Du Côté De Chez Rougon-Macquart par Hug.S.

J’ai grandi dans Le Ventre de Paris. Mes parents étaient des êtres vénérables, besogneux, discrets, pourtant le voisinage ne les estimait guère, et même au-delà du quartier, de la ville. On ne nait pas rat des villes pour vivre une vie facile, malgré cette destinée, longtemps j’ai fait, petit rat, Le Rêve, de devenir petit rat à Garnier. Espoir déçu, rêve déchu.

Ma jeunesse, si peu facile, se passa pourtant dans une insouciance joyeuse, La Joie de vivre me portait, je ne renonçais pas à croire en un bel avenir pour ma famille et moi. La Bête humaine menait contre notre clan un combat terrifiant, l’hiver en particulier.

Une année le froid, les vents, la neige, les nuits de gel rendirent La Terre inexploitable, ne nous restaient que les réseaux souterrains, refuges ultimes en cas de graves situations, tout était fait pour nous en éloigner. Cet hiver glacial provoqua le début de La Débâcle, le grand voyage à travers les égouts, les caves pour un horizon incertain, plus au sud. La mort et ses exécuteurs étaient à L’Œuvre. Beaucoup périr durant l’exode, Le Docteur Pascal, l’un des nôtres, vétéran aguerri aux batailles passées, ne put qu’aider les faibles à soulager leur peine sans aller au-delà.

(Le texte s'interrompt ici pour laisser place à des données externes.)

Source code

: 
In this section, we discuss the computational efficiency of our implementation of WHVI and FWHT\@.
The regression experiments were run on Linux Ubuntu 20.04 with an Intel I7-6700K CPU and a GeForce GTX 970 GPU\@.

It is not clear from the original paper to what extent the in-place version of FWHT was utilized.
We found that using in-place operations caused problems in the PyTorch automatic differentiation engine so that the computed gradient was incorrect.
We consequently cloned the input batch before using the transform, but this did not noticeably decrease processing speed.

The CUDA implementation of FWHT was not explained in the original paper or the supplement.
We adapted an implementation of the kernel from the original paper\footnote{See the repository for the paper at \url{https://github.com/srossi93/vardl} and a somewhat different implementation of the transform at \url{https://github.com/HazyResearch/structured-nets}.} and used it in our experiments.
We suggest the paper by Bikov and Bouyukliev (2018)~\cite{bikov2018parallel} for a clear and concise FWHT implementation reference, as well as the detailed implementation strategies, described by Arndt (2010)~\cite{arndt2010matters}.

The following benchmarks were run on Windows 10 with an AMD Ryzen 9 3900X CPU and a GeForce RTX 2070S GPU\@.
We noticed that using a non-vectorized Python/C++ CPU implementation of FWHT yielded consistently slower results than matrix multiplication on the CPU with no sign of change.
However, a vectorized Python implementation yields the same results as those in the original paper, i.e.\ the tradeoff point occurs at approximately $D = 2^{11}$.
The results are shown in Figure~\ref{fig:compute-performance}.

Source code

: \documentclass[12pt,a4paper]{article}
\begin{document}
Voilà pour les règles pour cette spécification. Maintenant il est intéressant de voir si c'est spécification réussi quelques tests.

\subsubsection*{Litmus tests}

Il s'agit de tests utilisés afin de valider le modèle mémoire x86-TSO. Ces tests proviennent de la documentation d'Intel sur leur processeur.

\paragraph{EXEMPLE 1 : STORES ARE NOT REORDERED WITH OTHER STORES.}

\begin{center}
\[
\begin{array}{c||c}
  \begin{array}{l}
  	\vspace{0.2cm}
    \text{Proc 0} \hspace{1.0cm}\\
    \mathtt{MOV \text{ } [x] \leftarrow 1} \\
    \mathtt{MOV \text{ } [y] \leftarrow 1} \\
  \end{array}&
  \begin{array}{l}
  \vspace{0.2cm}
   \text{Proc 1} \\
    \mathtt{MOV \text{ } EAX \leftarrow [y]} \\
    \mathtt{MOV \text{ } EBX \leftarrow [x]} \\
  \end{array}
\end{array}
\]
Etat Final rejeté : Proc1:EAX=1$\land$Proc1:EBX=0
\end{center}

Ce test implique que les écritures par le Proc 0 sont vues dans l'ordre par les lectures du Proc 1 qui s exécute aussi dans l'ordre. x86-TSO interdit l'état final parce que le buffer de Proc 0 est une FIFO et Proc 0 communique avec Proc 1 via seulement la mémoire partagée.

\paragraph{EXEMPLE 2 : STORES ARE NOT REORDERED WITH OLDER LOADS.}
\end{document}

Son Excellence Eugène Rougon ordonna l’usage systématique d’une nouvelle méthode chimique radicale. Ce fut l’hécatombe, une presque totale extinction de notre groupe. Cet épisode nous marqua tellement qu’aujourd’hui encore nous commémorons nos morts, le jour de L’Assommoir est moment de recueillement, de souvenir.

Avant la fin de l’hiver nous avions quitté Paris et entrepris La Conquête de Plassans. Ce fut facile, la cité était en plein désarroi, le chaos remuait tous les quartiers, à cause d’une affaire de mœurs pétillante par certains aspects : par La Faute de l’abbé Mouret une prénommée Nana, bien en chair, si tant joliment ronde qu’elle était surnommée Pot-Bouille, une bouille en forme de pot tout rond, cette Nana donc jouait à chaque messe le rôle de La Curée en chaire, en os et peau nue surtout, entièrement nue.

Mais il y est des lieux peu propices Au Bonheur des Dames, Nana croyait écrire Une Page d’amour, en dansant dévêtue elle honorait la beauté, la joie ; hélas la triste foule la refoula.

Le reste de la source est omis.